**What needs to be done**. Exact copies of the lines below are the goal; any images in them are dropped.

**Items listed in a dataset**.
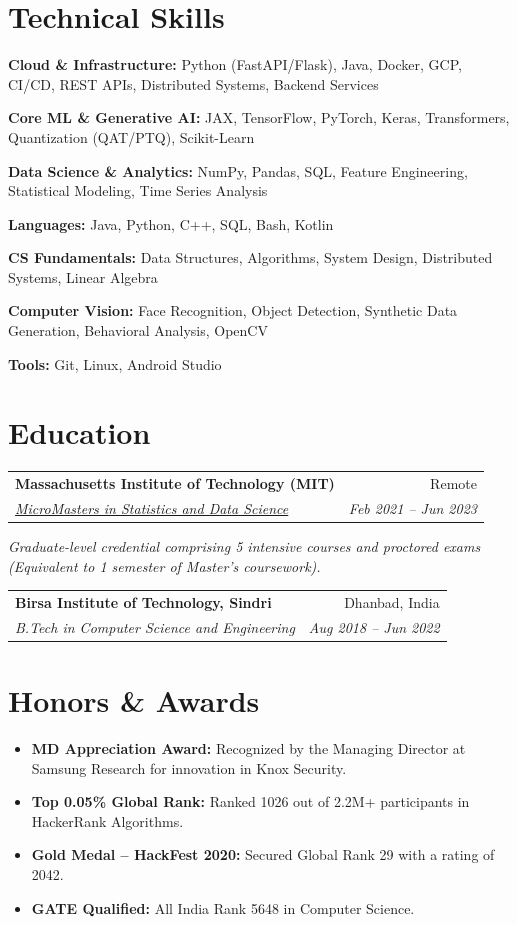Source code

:\documentclass[10pt, letterpaper]{article}
\makeatletter
\newcommand{\resumeItem}[1]{
  \item\small{
    {#1 \vspace{-2pt}}
  }
}
\newcommand{\resumeSubheading}[4]{
  \vspace{-1pt}\item
    \begin{tabular*}{0.98\textwidth}[t]{l@{\extracolsep{\fill}}r}
      \textbf{#1} & {\small\color{darkgray} #2} \\
      \textit{\small#3} & \textit{\small\color{darkgray} #4} \\
    \end{tabular*}\vspace{-7pt}
}
\newcommand{\resumeSubHeadingListStart}{\begin{itemize}[leftmargin=0.15in, label={}]}
\newcommand{\resumeSubHeadingListEnd}{\end{itemize}}
\makeatother
\begin{document}
\section{Technical Skills}
 \begin{itemize}[leftmargin=0.12in, label={}]
    \small{\item{\textbf{Cloud \& Infrastructure:} Python (FastAPI/Flask), Java, Docker, GCP, CI/CD, REST APIs, Distributed Systems, Backend Services}}
    \small{\item{\textbf{Core ML \& Generative AI:} JAX, TensorFlow, PyTorch, Keras, Transformers, Quantization (QAT/PTQ), Scikit-Learn}}
    \small{\item{\textbf{Data Science \& Analytics:} NumPy, Pandas, SQL, Feature Engineering, Statistical Modeling, Time Series Analysis}}
    \small{\item{\textbf{Languages:} Java, Python, C++, SQL, Bash, Kotlin}}
    \small{\item{\textbf{CS Fundamentals:} Data Structures, Algorithms, System Design, Distributed Systems, Linear Algebra}}
    \small{\item{\textbf{Computer Vision:} Face Recognition, Object Detection, Synthetic Data Generation, Behavioral Analysis, OpenCV}}
    \small{\item{\textbf{Tools:} Git, Linux, Android Studio}}
 \end{itemize}

\section{Education}
  \resumeSubHeadingListStart
    \resumeSubheading
      {Massachusetts Institute of Technology (MIT)}{Remote}
      {\href{https://micromasters.mit.edu/ds}{MicroMasters in Statistics and Data Science}}{Feb 2021 -- Jun 2023}
      \vspace{-4pt}
      \small{\item{\textit{Graduate-level credential comprising 5 intensive courses and proctored exams (Equivalent to 1 semester of Master's coursework).}}}
    \resumeSubheading
      {Birsa Institute of Technology, Sindri}{Dhanbad, India}
      {B.Tech in Computer Science and Engineering}{Aug 2018 -- Jun 2022}
  \resumeSubHeadingListEnd

\section{Honors \& Awards}
  \resumeSubHeadingListStart
    \resumeItem{\textbf{MD Appreciation Award:} Recognized by the Managing Director at Samsung Research for innovation in Knox Security.}
    \resumeItem{\textbf{Top 0.05\% Global Rank:} Ranked 1026 out of 2.2M+ participants in HackerRank Algorithms.}
    \resumeItem{\textbf{Gold Medal -- HackFest 2020:} Secured Global Rank 29 with a rating of 2042.}
    \resumeItem{\textbf{GATE Qualified:} All India Rank 5648 in Computer Science.}
  \resumeSubHeadingListEnd
\end{document}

**Response area**.
Source code

:\documentclass[10pt, letterpaper]{article}
\makeatletter
\newcommand{\resumeItem}[1]{
  \item\small{
    {#1 \vspace{-2pt}}
  }
}
\newcommand{\resumeSubheading}[4]{
  \vspace{-1pt}\item
    \begin{tabular*}{0.98\textwidth}[t]{l@{\extracolsep{\fill}}r}
      \textbf{#1} & {\small\color{darkgray} #2} \\
      \textit{\small#3} & \textit{\small\color{darkgray} #4} \\
    \end{tabular*}\vspace{-7pt}
}
\newcommand{\resumeSubHeadingListStart}{\begin{itemize}[leftmargin=0.15in, label={}]}
\newcommand{\resumeSubHeadingListEnd}{\end{itemize}}
\makeatother
\begin{document}
\section{Technical Skills}
 \begin{itemize}[leftmargin=0.12in, label={}]
    \small{\item{\textbf{Cloud \& Infrastructure:} Python (FastAPI/Flask), Java, Docker, GCP, CI/CD, REST APIs, Distributed Systems, Backend Services}}
    \small{\item{\textbf{Core ML \& Generative AI:} JAX, TensorFlow, PyTorch, Keras, Transformers, Quantization (QAT/PTQ), Scikit-Learn}}
    \small{\item{\textbf{Data Science \& Analytics:} NumPy, Pandas, SQL, Feature Engineering, Statistical Modeling, Time Series Analysis}}
    \small{\item{\textbf{Languages:} Java, Python, C++, SQL, Bash, Kotlin}}
    \small{\item{\textbf{CS Fundamentals:} Data Structures, Algorithms, System Design, Distributed Systems, Linear Algebra}}
    \small{\item{\textbf{Computer Vision:} Face Recognition, Object Detection, Synthetic Data Generation, Behavioral Analysis, OpenCV}}
    \small{\item{\textbf{Tools:} Git, Linux, Android Studio}}
 \end{itemize}

\section{Education}
  \resumeSubHeadingListStart
    \resumeSubheading
      {Massachusetts Institute of Technology (MIT)}{Remote}
      {\href{https://micromasters.mit.edu/ds}{MicroMasters in Statistics and Data Science}}{Feb 2021 -- Jun 2023}
      \vspace{-4pt}
      \small{\item{\textit{Graduate-level credential comprising 5 intensive courses and proctored exams (Equivalent to 1 semester of Master's coursework).}}}
    \resumeSubheading
      {Birsa Institute of Technology, Sindri}{Dhanbad, India}
      {B.Tech in Computer Science and Engineering}{Aug 2018 -- Jun 2022}
  \resumeSubHeadingListEnd

\section{Honors \& Awards}
  \resumeSubHeadingListStart
    \resumeItem{\textbf{MD Appreciation Award:} Recognized by the Managing Director at Samsung Research for innovation in Knox Security.}
    \resumeItem{\textbf{Top 0.05\% Global Rank:} Ranked 1026 out of 2.2M+ participants in HackerRank Algorithms.}
    \resumeItem{\textbf{Gold Medal -- HackFest 2020:} Secured Global Rank 29 with a rating of 2042.}
    \resumeItem{\textbf{GATE Qualified:} All India Rank 5648 in Computer Science.}
  \resumeSubHeadingListEnd
\end{document}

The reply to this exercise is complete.